It was the second attack in as many days against police in Hangu, a district in Khyber Pakhtunkhwa province that has been hit by militants many times over the past several years.

The dead included one officer and four passers-by, said Rashid Khan, the top police official in Hangu. Most of the 30 wounded in the attack in Doaba were also passers-by.

THAILAND

Probe finds no proof troops killed journalist

BANGKOK | Thai police said Thursday that they had no evidence to indicate troops killed Reuters cameraman Hiro Muramoto last year, backing a recent reversal of preliminary findings that a soldier may have fired the fatal bullet.
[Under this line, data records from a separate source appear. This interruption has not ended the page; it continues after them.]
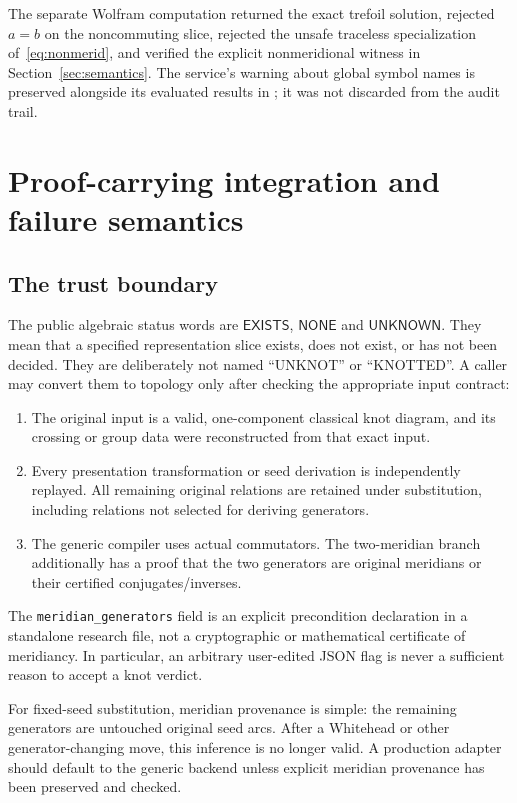 \documentclass[11pt]{article}
\theoremstyle{definition}
\theoremstyle{remark}
\newcommand{\code}[1]{\texttt{#1}}
\newcommand{\EX}{\mathsf{EXISTS}}
\newcommand{\NO}{\mathsf{NONE}}
\newcommand{\UN}{\mathsf{UNKNOWN}}
\begin{document}
The separate Wolfram computation returned the exact trefoil solution, rejected $a=b$ on the noncommuting slice, rejected the unsafe traceless specialization of~\eqref{eq:nonmerid}, and verified the explicit nonmeridional witness in Section~\ref{sec:semantics}. The service's warning about global symbol names is preserved alongside its evaluated results in ; it was not discarded from the audit trail.

\section{Proof-carrying integration and failure semantics}
\label{sec:integration}

\subsection{The trust boundary}
The public algebraic status words are $\EX$, $\NO$ and $\UN$. They mean that a specified representation slice exists, does not exist, or has not been decided. They are deliberately not named ``UNKNOT'' or ``KNOTTED''. A caller may convert them to topology only after checking the appropriate input contract:
\begin{enumerate}
\item The original input is a valid, one-component classical knot diagram, and its crossing or group data were reconstructed from that exact input.
\item Every presentation transformation or seed derivation is independently replayed. All remaining original relations are retained under substitution, including relations not selected for deriving generators.
\item The generic compiler uses actual commutators. The two-meridian branch additionally has a proof that the two generators are original meridians or their certified conjugates/inverses.
\end{enumerate}
The \code{meridian\_generators} field is an explicit precondition declaration in a standalone research file, not a cryptographic or mathematical certificate of meridiancy. In particular, an arbitrary user-edited JSON flag is never a sufficient reason to accept a knot verdict.

For fixed-seed substitution, meridian provenance is simple: the remaining generators are untouched original seed arcs. After a Whitehead or other generator-changing move, this inference is no longer valid. A production adapter should default to the generic backend unless explicit meridian provenance has been preserved and checked.
\end{document}

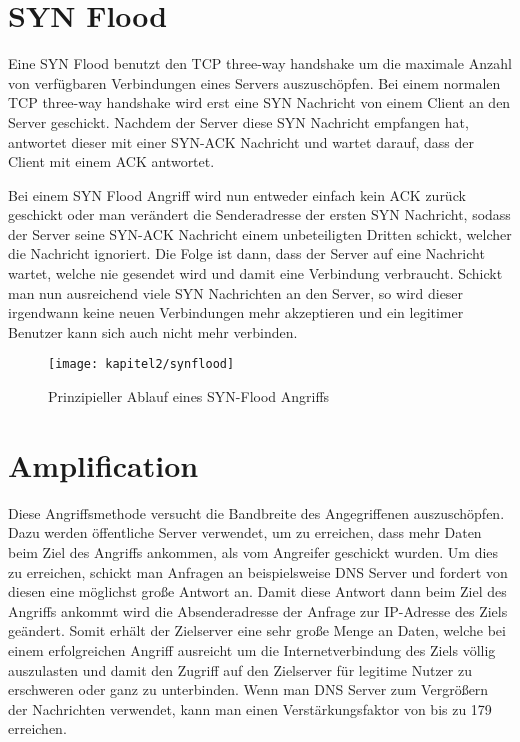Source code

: \section{SYN Flood}

Eine SYN Flood benutzt den TCP three-way handshake um die maximale Anzahl von verfügbaren Verbindungen eines Servers auszuschöpfen. Bei einem normalen TCP three-way handshake wird erst eine SYN Nachricht von einem Client an den Server geschickt. Nachdem der Server diese SYN Nachricht empfangen hat, antwortet dieser mit einer SYN-ACK Nachricht und wartet darauf, dass der Client mit einem ACK antwortet.

Bei einem SYN Flood Angriff wird nun entweder einfach kein ACK zurück geschickt oder man verändert die Senderadresse der ersten SYN Nachricht, sodass der Server seine SYN-ACK Nachricht einem unbeteiligten Dritten schickt, welcher die Nachricht ignoriert. Die Folge ist dann, dass der Server auf eine Nachricht wartet, welche nie gesendet wird und damit eine Verbindung verbraucht. Schickt man nun ausreichend viele SYN Nachrichten an den Server, so wird dieser irgendwann keine neuen Verbindungen mehr akzeptieren und ein legitimer Benutzer kann sich auch nicht mehr verbinden.

\begin{figure}[H]
		\centering
		\texttt{[image: kapitel2/synflood]}
		\caption[SYN-Flooding]{Prinzipieller Ablauf eines SYN-Flood Angriffs}
		\label{img:synflood}
\end{figure}

\section{Amplification}

Diese Angriffsmethode versucht die Bandbreite des Angegriffenen auszuschöpfen. Dazu werden öffentliche Server verwendet, um zu erreichen, dass mehr Daten beim Ziel des Angriffs ankommen, als vom Angreifer geschickt wurden. Um dies zu erreichen, schickt man Anfragen an beispielsweise DNS Server und fordert von diesen eine möglichst große Antwort an. Damit diese Antwort dann beim Ziel des Angriffs ankommt wird die Absenderadresse der Anfrage zur IP-Adresse des Ziels geändert. Somit erhält der Zielserver eine sehr große Menge an Daten, welche bei einem erfolgreichen Angriff ausreicht um die Internetverbindung des Ziels völlig auszulasten und damit den Zugriff auf den Zielserver für legitime Nutzer zu erschweren oder ganz zu unterbinden. Wenn man DNS Server zum Vergrößern der Nachrichten verwendet, kann man einen Verstärkungsfaktor von bis zu 179 erreichen.

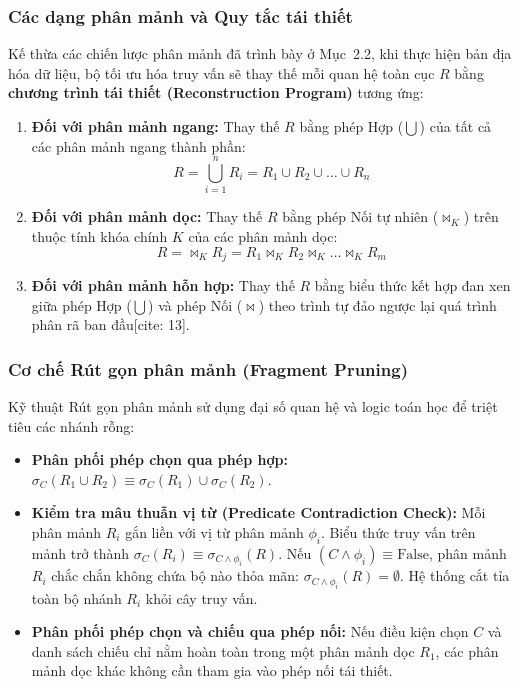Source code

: \documentclass[12pt,a4paper]{report}
\begin{document}
\subsubsection{Các dạng phân mảnh và Quy tắc tái thiết}
Kế thừa các chiến lược phân mảnh đã trình bày ở Mục~2.2, khi thực hiện bản địa hóa dữ liệu, bộ tối ưu hóa truy vấn sẽ thay thế mỗi quan hệ toàn cục $R$ bằng \textbf{chương trình tái thiết (Reconstruction Program)} tương ứng:
\begin{enumerate}[leftmargin=0.8cm, topsep=2pt, itemsep=3pt]
    \item \textbf{Đối với phân mảnh ngang:} Thay thế $R$ bằng phép Hợp ($\bigcup$) của tất cả các phân mảnh ngang thành phần:
    \[
    R = \bigcup_{i=1}^n R_i = R_1 \cup R_2 \cup \dots \cup R_n
    \]
    
    \item \textbf{Đối với phân mảnh dọc:} Thay thế $R$ bằng phép Nối tự nhiên ($\bowtie_K$) trên thuộc tính khóa chính $K$ của các phân mảnh dọc:
    \[
    R = \bowtie_{K} R_j = R_1 \bowtie_K R_2 \bowtie_K \dots \bowtie_K R_m
    \]
    
    \item \textbf{Đối với phân mảnh hỗn hợp:} Thay thế $R$ bằng biểu thức kết hợp đan xen giữa phép Hợp ($\bigcup$) và phép Nối ($\bowtie$) theo trình tự đảo ngược lại quá trình phân rã ban đầu[cite: 13].
\end{enumerate}

\subsubsection{Cơ chế Rút gọn phân mảnh (Fragment Pruning)}
Kỹ thuật Rút gọn phân mảnh sử dụng đại số quan hệ và logic toán học để triệt tiêu các nhánh rỗng:
\begin{itemize}[leftmargin=0.8cm, topsep=1pt, itemsep=1pt]
    \item \textbf{Phân phối phép chọn qua phép hợp:} $\sigma_C (R_1 \cup R_2) \equiv \sigma_C (R_1) \cup \sigma_C (R_2)$.
    \item \textbf{Kiểm tra mâu thuẫn vị từ (Predicate Contradiction Check):} Mỗi phân mảnh $R_i$ gắn liền với vị từ phân mảnh $\phi_i$. Biểu thức truy vấn trên mảnh trở thành $\sigma_C(R_i) \equiv \sigma_{C \wedge \phi_i}(R)$. Nếu $(C \wedge \phi_i) \equiv \text{False}$, phân mảnh $R_i$ chắc chắn không chứa bộ nào thỏa mãn: $\sigma_{C \wedge \phi_i}(R) = \emptyset$. Hệ thống cắt tỉa toàn bộ nhánh $R_i$ khỏi cây truy vấn.
    \item \textbf{Phân phối phép chọn và chiếu qua phép nối:} Nếu điều kiện chọn $C$ và danh sách chiếu chỉ nằm hoàn toàn trong một phân mảnh dọc $R_1$, các phân mảnh dọc khác không cần tham gia vào phép nối tái thiết.
\end{itemize}
\end{document}
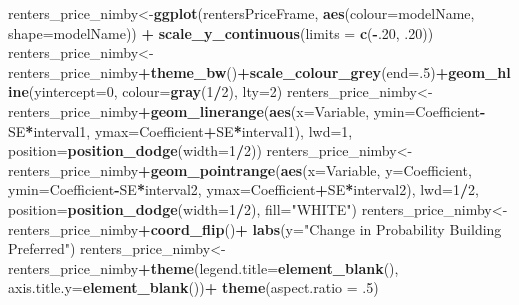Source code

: \documentclass[]{article}
\newenvironment{Shaded}{\begin{snugshade}}{\end{snugshade}}
\newcommand{\DataTypeTok}[1]{\textcolor[rgb]{0.13,0.29,0.53}{#1}}
\newcommand{\DecValTok}[1]{\textcolor[rgb]{0.00,0.00,0.81}{#1}}
\newcommand{\FloatTok}[1]{\textcolor[rgb]{0.00,0.00,0.81}{#1}}
\newcommand{\KeywordTok}[1]{\textcolor[rgb]{0.13,0.29,0.53}{\textbf{#1}}}
\newcommand{\NormalTok}[1]{#1}
\newcommand{\OperatorTok}[1]{\textcolor[rgb]{0.81,0.36,0.00}{\textbf{#1}}}
\newcommand{\StringTok}[1]{\textcolor[rgb]{0.31,0.60,0.02}{#1}}
\begin{document}
\begin{Shaded}
\begin{Highlighting}[]
{\NormalTok{renters_price_nimby<-}\KeywordTok{ggplot}\NormalTok{(rentersPriceFrame, }\KeywordTok{aes}\NormalTok{(}\DataTypeTok{colour=}\NormalTok{modelName, }\DataTypeTok{shape=}\NormalTok{modelName)) }\OperatorTok{+}\StringTok{ }\KeywordTok{scale_y_continuous}\NormalTok{(}\DataTypeTok{limits =} \KeywordTok{c}\NormalTok{(}\OperatorTok{-}\NormalTok{.}\DecValTok{20}\NormalTok{, }\FloatTok{.20}\NormalTok{))}
\NormalTok{renters_price_nimby<-renters_price_nimby}\OperatorTok{+}\KeywordTok{theme_bw}\NormalTok{()}\OperatorTok{+}\KeywordTok{scale_colour_grey}\NormalTok{(}\DataTypeTok{end=}\NormalTok{.}\DecValTok{5}\NormalTok{)}\OperatorTok{+}\KeywordTok{geom_hline}\NormalTok{(}\DataTypeTok{yintercept=}\DecValTok{0}\NormalTok{, }\DataTypeTok{colour=}\KeywordTok{gray}\NormalTok{(}\DecValTok{1}\OperatorTok{/}\DecValTok{2}\NormalTok{), }\DataTypeTok{lty=}\DecValTok{2}\NormalTok{)}
\NormalTok{renters_price_nimby<-renters_price_nimby}\OperatorTok{+}\KeywordTok{geom_linerange}\NormalTok{(}\KeywordTok{aes}\NormalTok{(}\DataTypeTok{x=}\NormalTok{Variable, }\DataTypeTok{ymin=}\NormalTok{Coefficient}\OperatorTok{-}\NormalTok{SE}\OperatorTok{*}\NormalTok{interval1, }
                                                            \DataTypeTok{ymax=}\NormalTok{Coefficient}\OperatorTok{+}\NormalTok{SE}\OperatorTok{*}\NormalTok{interval1), }\DataTypeTok{lwd=}\DecValTok{1}\NormalTok{, }\DataTypeTok{position=}\KeywordTok{position_dodge}\NormalTok{(}\DataTypeTok{width=}\DecValTok{1}\OperatorTok{/}\DecValTok{2}\NormalTok{))}
\NormalTok{renters_price_nimby<-renters_price_nimby}\OperatorTok{+}\KeywordTok{geom_pointrange}\NormalTok{(}\KeywordTok{aes}\NormalTok{(}\DataTypeTok{x=}\NormalTok{Variable, }\DataTypeTok{y=}\NormalTok{Coefficient, }\DataTypeTok{ymin=}\NormalTok{Coefficient}\OperatorTok{-}\NormalTok{SE}\OperatorTok{*}\NormalTok{interval2,}
                                                             \DataTypeTok{ymax=}\NormalTok{Coefficient}\OperatorTok{+}\NormalTok{SE}\OperatorTok{*}\NormalTok{interval2), }\DataTypeTok{lwd=}\DecValTok{1}\OperatorTok{/}\DecValTok{2}\NormalTok{,}
                                                         \DataTypeTok{position=}\KeywordTok{position_dodge}\NormalTok{(}\DataTypeTok{width=}\DecValTok{1}\OperatorTok{/}\DecValTok{2}\NormalTok{), }\DataTypeTok{fill=}\StringTok{"WHITE"}\NormalTok{)}
\NormalTok{renters_price_nimby<-renters_price_nimby}\OperatorTok{+}\KeywordTok{coord_flip}\NormalTok{()}\OperatorTok{+}\StringTok{ }\KeywordTok{labs}\NormalTok{(}\DataTypeTok{y=}\StringTok{"Change in Probability Building Preferred"}\NormalTok{)}
\NormalTok{renters_price_nimby<-renters_price_nimby}\OperatorTok{+}\KeywordTok{theme}\NormalTok{(}\DataTypeTok{legend.title=}\KeywordTok{element_blank}\NormalTok{(), }\DataTypeTok{axis.title.y=}\KeywordTok{element_blank}\NormalTok{())}\OperatorTok{+}\StringTok{ }\KeywordTok{theme}\NormalTok{(}\DataTypeTok{aspect.ratio =} \FloatTok{.5}\NormalTok{)}
}
\end{Highlighting}
\end{Shaded}
\end{document}
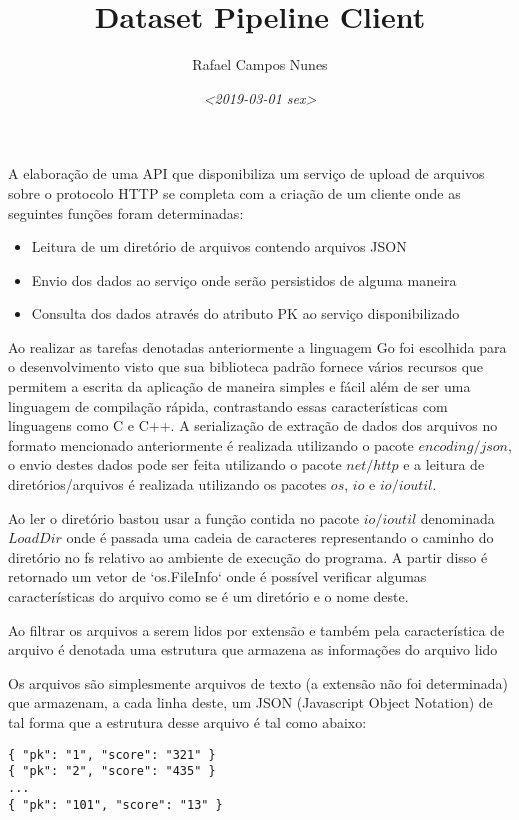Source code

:\documentclass[a4paper, 12pt]{article}
\author{Rafael Campos Nunes}
\date{\textit{<2019-03-01 sex>}}
\title{Dataset Pipeline Client}
\begin{document}
\maketitle
\tableofcontents

A elaboração de uma API que disponibiliza um serviço de upload de arquivos sobre
o protocolo HTTP se completa com a criação de um cliente onde as seguintes
funções foram determinadas:

\begin{itemize}
\item Leitura de um diretório de arquivos contendo arquivos JSON
\item Envio dos dados ao serviço onde serão persistidos de alguma maneira
\item Consulta dos dados através do atributo PK ao serviço disponibilizado
\end{itemize}

Ao realizar  as tarefas denotadas anteriormente a linguagem Go foi escolhida
para o desenvolvimento  visto que sua biblioteca padrão fornece vários recursos
que permitem a escrita da aplicação de maneira simples e fácil além de ser uma
linguagem de compilação rápida, contrastando essas características com
linguagens como C e C++. A serialização de extração de dados dos arquivos no
formato mencionado anteriormente é realizada utilizando o pacote \(encoding/json\),
 o envio destes dados pode ser feita utilizando o pacote \(net/http\) e a leitura
de diretórios/arquivos é realizada utilizando os pacotes \(os\), \(io\) e
\(io/ioutil\).

Ao ler o diretório bastou usar a função contida no pacote \(io/ioutil\) denominada
\(LoadDir\) onde é passada uma cadeia de caracteres representando o caminho do
diretório no fs relativo ao ambiente de execução do programa. A partir
disso é retornado um vetor de `os.FileInfo` onde é possível verificar algumas
características do arquivo como se é um diretório e o nome deste.

Ao filtrar os arquivos a serem lidos por extensão e também pela característica
de arquivo é denotada uma estrutura que armazena as informações do arquivo lido

Os arquivos são simplesmente arquivos de texto (a extensão não foi determinada)
que armazenam, a cada linha deste, um JSON (Javascript Object Notation) de tal
forma que a estrutura desse arquivo é tal como abaixo:

\begin{verbatim}
{ "pk": "1", "score": "321" }
{ "pk": "2", "score": "435" }
...
{ "pk": "101", "score": "13" }
\end{verbatim}
\end{document}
After reviewing a report by Thailand’s Department of Special Investigation (DSI), police said they could not determine whether Mr. Muramoto, a 43-year-old Japanese national, was killed by troops while filming anti-government demonstrations last April.

CHINA

Jury mulls verdict in milkshake murder

HONG KONG | A Hong Kong jury is deliberating in the retrial of an American woman accused of murdering her wealthy husband after drugging his milkshake.

The jury reached no verdict Thursday. It will reconvene Friday, when a decision is possible.

The original trial found Nancy Kissel, a native of Adrian, Mich., guilty of killing her husband seven years ago. A judge later ordered a retrial.

The first trial grabbed worldwide attention as it described the breakdown of a wealthy expatriate marriage.